What you have to do — Go over the records and copy every line with the string "suma".

Data supplied —
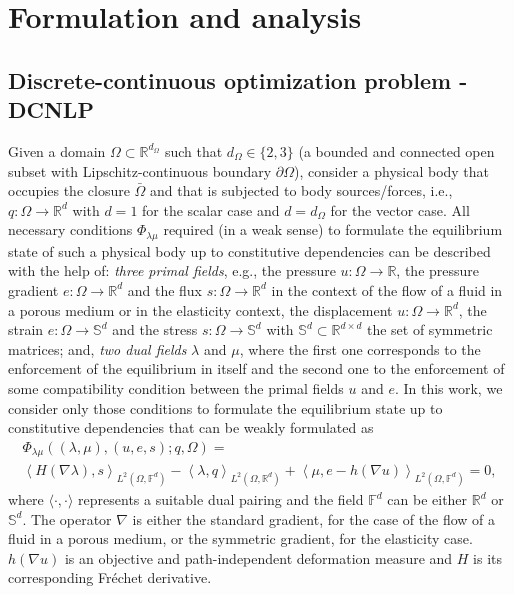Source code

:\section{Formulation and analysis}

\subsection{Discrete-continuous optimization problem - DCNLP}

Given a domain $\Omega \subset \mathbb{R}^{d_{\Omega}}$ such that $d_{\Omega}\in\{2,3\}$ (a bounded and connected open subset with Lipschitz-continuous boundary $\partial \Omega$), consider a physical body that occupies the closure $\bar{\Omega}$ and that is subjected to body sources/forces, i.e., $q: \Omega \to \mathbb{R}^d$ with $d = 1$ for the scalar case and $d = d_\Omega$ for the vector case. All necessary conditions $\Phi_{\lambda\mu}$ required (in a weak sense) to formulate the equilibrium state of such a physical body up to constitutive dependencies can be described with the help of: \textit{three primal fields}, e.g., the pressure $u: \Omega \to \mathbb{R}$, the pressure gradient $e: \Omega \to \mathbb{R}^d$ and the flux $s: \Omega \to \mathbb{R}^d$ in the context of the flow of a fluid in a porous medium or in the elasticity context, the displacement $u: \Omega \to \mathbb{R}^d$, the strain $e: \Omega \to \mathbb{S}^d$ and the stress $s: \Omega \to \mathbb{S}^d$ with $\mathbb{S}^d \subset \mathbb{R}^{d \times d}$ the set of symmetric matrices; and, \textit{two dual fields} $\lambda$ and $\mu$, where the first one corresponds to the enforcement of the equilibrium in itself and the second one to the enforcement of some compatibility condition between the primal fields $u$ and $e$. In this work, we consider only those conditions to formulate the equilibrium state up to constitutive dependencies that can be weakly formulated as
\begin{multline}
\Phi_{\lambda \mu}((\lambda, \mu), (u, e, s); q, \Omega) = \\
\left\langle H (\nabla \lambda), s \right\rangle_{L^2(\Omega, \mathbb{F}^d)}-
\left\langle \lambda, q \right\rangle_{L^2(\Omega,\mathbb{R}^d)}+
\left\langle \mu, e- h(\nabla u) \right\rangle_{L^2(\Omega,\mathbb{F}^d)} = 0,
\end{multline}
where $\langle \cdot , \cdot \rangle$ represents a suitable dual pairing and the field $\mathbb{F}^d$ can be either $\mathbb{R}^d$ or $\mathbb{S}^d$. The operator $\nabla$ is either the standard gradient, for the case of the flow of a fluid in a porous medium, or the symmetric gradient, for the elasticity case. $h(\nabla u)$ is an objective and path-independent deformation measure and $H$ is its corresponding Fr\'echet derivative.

* * *

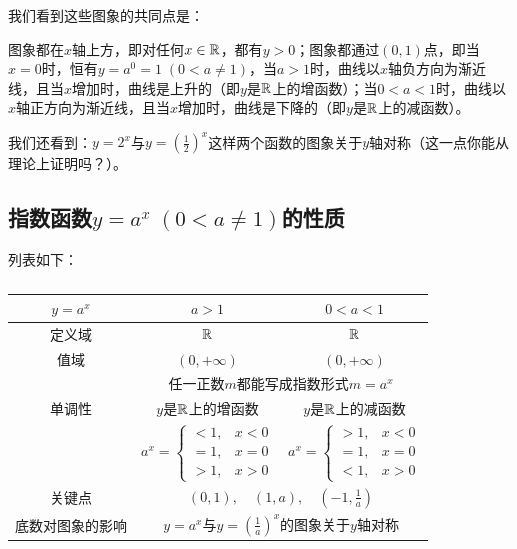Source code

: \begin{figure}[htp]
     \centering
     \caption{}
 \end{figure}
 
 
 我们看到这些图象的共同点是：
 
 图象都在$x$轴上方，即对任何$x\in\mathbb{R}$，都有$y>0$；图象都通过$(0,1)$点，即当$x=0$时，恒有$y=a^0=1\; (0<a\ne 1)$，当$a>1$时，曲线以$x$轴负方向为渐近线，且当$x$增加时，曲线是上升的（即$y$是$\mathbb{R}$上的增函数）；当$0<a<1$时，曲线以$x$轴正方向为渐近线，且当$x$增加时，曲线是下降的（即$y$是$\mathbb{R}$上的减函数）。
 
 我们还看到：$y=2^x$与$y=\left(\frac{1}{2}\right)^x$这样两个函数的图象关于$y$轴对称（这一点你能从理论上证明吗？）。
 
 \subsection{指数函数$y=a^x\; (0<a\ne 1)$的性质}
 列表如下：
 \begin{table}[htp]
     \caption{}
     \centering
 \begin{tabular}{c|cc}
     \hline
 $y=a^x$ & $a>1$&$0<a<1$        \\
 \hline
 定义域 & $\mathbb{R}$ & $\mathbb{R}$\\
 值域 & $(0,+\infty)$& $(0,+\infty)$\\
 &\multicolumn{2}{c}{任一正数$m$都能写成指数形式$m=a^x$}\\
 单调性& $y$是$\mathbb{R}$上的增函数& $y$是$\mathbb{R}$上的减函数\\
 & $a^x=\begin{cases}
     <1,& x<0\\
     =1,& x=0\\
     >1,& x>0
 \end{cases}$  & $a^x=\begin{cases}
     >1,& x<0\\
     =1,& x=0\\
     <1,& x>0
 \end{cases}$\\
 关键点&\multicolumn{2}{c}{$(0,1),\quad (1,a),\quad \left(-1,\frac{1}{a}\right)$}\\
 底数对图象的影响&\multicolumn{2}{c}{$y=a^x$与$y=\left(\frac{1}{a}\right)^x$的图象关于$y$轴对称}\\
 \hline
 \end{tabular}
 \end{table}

==

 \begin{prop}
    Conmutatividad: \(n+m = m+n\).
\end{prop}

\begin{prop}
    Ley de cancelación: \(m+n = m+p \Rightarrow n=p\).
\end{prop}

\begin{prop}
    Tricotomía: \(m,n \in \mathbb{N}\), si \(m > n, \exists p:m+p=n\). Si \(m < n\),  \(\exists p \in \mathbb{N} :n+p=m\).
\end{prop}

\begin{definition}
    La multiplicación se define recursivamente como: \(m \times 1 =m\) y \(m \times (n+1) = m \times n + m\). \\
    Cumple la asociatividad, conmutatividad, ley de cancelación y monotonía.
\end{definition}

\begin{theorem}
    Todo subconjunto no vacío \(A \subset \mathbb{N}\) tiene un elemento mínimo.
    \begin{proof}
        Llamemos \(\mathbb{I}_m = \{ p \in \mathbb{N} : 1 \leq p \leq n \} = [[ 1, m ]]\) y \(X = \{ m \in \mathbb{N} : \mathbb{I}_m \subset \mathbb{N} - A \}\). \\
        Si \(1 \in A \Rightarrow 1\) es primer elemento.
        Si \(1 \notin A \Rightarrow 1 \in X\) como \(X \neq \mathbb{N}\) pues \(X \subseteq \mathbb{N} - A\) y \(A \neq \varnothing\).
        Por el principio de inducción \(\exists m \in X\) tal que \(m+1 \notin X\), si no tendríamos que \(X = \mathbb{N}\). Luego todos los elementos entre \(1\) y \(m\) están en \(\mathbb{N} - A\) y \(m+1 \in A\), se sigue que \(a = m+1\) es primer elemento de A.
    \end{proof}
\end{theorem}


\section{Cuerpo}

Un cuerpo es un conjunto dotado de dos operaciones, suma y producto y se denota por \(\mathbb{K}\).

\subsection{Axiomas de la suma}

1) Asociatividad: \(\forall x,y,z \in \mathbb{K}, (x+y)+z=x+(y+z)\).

Result of the task —
Un cuerpo es un conjunto dotado de dos operaciones, suma y producto y se denota por \(\mathbb{K}\).
\subsection{Axiomas de la suma}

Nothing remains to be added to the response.